* [WHAT IS REQUIRED]: Among the entries below, find the lines that hold the word "multirow" and report them.

(Stored data)
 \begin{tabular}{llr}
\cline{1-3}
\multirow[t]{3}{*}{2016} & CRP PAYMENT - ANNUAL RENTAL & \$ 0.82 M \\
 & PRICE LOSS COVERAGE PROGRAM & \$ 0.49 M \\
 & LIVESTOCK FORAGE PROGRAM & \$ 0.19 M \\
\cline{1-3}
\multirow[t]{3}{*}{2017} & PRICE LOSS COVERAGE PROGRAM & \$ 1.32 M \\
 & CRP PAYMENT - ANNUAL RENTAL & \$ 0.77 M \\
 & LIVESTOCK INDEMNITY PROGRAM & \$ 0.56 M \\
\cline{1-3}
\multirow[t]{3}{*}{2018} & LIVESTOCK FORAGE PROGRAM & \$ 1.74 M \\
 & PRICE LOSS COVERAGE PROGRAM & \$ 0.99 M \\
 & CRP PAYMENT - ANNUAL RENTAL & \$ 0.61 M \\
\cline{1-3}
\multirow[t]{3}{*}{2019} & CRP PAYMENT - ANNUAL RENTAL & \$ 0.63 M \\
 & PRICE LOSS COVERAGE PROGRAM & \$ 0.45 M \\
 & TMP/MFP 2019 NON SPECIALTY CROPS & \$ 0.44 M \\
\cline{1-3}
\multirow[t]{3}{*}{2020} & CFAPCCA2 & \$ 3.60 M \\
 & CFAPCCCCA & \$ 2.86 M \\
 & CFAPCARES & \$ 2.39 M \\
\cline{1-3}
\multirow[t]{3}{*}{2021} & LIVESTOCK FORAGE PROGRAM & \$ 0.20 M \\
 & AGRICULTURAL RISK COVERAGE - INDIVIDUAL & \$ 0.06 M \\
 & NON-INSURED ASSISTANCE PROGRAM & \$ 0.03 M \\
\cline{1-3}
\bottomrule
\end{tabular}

* [THE COMPLETED TASK]:
\multirow[t]{3}{*}{2016} & CRP PAYMENT - ANNUAL RENTAL & \$ 0.82 M \\
\multirow[t]{3}{*}{2017} & PRICE LOSS COVERAGE PROGRAM & \$ 1.32 M \\
\multirow[t]{3}{*}{2018} & LIVESTOCK FORAGE PROGRAM & \$ 1.74 M \\
\multirow[t]{3}{*}{2019} & CRP PAYMENT - ANNUAL RENTAL & \$ 0.63 M \\
\multirow[t]{3}{*}{2020} & CFAPCCA2 & \$ 3.60 M \\
\multirow[t]{3}{*}{2021} & LIVESTOCK FORAGE PROGRAM & \$ 0.20 M \\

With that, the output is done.